Pourtant, aujourd’hui, votre opposition à l’Anneau des sciences ne fait pas l’unanimité auprès des Grands Lyonnais… On l’attend même pour « boucler le périphérique ».

« Bien sûr que s’il était réalisé, cet Anneau des sciences connaîtrait un grand succès. C’est ce qu’on appelle le trafic induit. Créez une route, il y aura toujours des voitures pour rouler dessus. Après un an ou deux, d’utilisation, on connaîtra sur cet anneau ce qu’on connaît déjà sur les trois quarts du périphérique. Des bouchons. Les infrastructures finissent toujours par se saturer et les temps de parcours par se dégrader. On le voit partout. Veut-on vraiment ajouter encore 15 kilomètres de bouchons supplémentaires, notamment sur les voies d’accès ? Nous ne sommes pas là pour embêter les gens ou rendre leurs déplacements plus compliqués. Et l’idée, ce n’est pas non plus de dire à tout le monde de monter sur un vélo. »

De quel poids pouvez-vous peser pour qu’il soit abandonné, sachant que l’enquête publique sera lancée 2021 ?

« Le mois dernier, on a mis le Président de la Métropole en demeure de clarifier sa position sur le sujet sous peine que notre collectif ne se retire du processus de co-élaboration du Plan Climat. Sa réponse ne nous satisfait pas. Toute la question aujourd’hui est de savoir, quel candidat à la Métropole inscrira ou pas l’Anneau des sciences dans son programme électoral. Ce n’est pas un dossier anecdotique et l’on n’attend pas que les candidats passent un coup de peinture verte sur leur programme.
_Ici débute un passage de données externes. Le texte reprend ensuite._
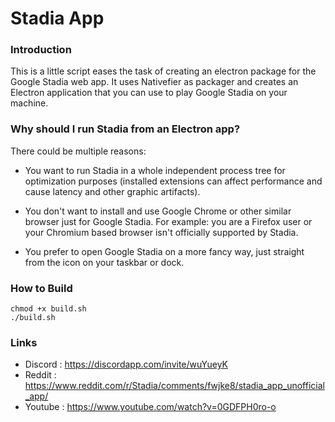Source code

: # Stadia App


### Introduction

This is a little script eases the task of creating an electron package for the Google Stadia web app. It uses Nativefier as packager and creates an Electron application that you can use to play Google Stadia on your machine.

### Why should I run Stadia from an Electron app?

There could be multiple reasons:

- You want to run Stadia in a whole independent process tree for optimization purposes (installed extensions can affect performance and cause latency and other graphic artifacts).

- You don't want to install and use Google Chrome or other similar browser just for Google Stadia. For example: you are a Firefox user or your Chromium based browser isn't officially supported by Stadia.

- You prefer to open Google Stadia on a more fancy way, just straight from the icon on your taskbar or dock.

### How to Build

```
chmod +x build.sh
./build.sh
```

### Links

- Discord : https://discordapp.com/invite/wuYueyK
- Reddit : https://www.reddit.com/r/Stadia/comments/fwjke8/stadia_app_unofficial_app/
- Youtube : https://www.youtube.com/watch?v=0GDFPH0ro-o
Les Lyonnais, non plus visiblement. Il n’y a qu’à voir la mobilisation lors des Marches pour le climat ou les résultats des élections européennes. »

L’Anneau des sciences, c’est quoi ?

Avant on l’appelait le TOP. Comme Tronçon Ouest du Périphérique. L'« Anneau des sciences », c’est 15 kilomètres de voies autoroutières, dont 80 % enterrés, imaginés pour relier la Porte du Valvert à Écully au boulevard périphérique Laurent-Bonnevay à Saint-Fons avec sept portes d’entrée. Prévue pour accueillir 55 000 à 70 000 véhicules par jour, soit une grande partie du trafic de l’autoroute A6/A7 et des villes de l’Ouest lyonnais. Le calendrier prévoit une mise en service en 2030.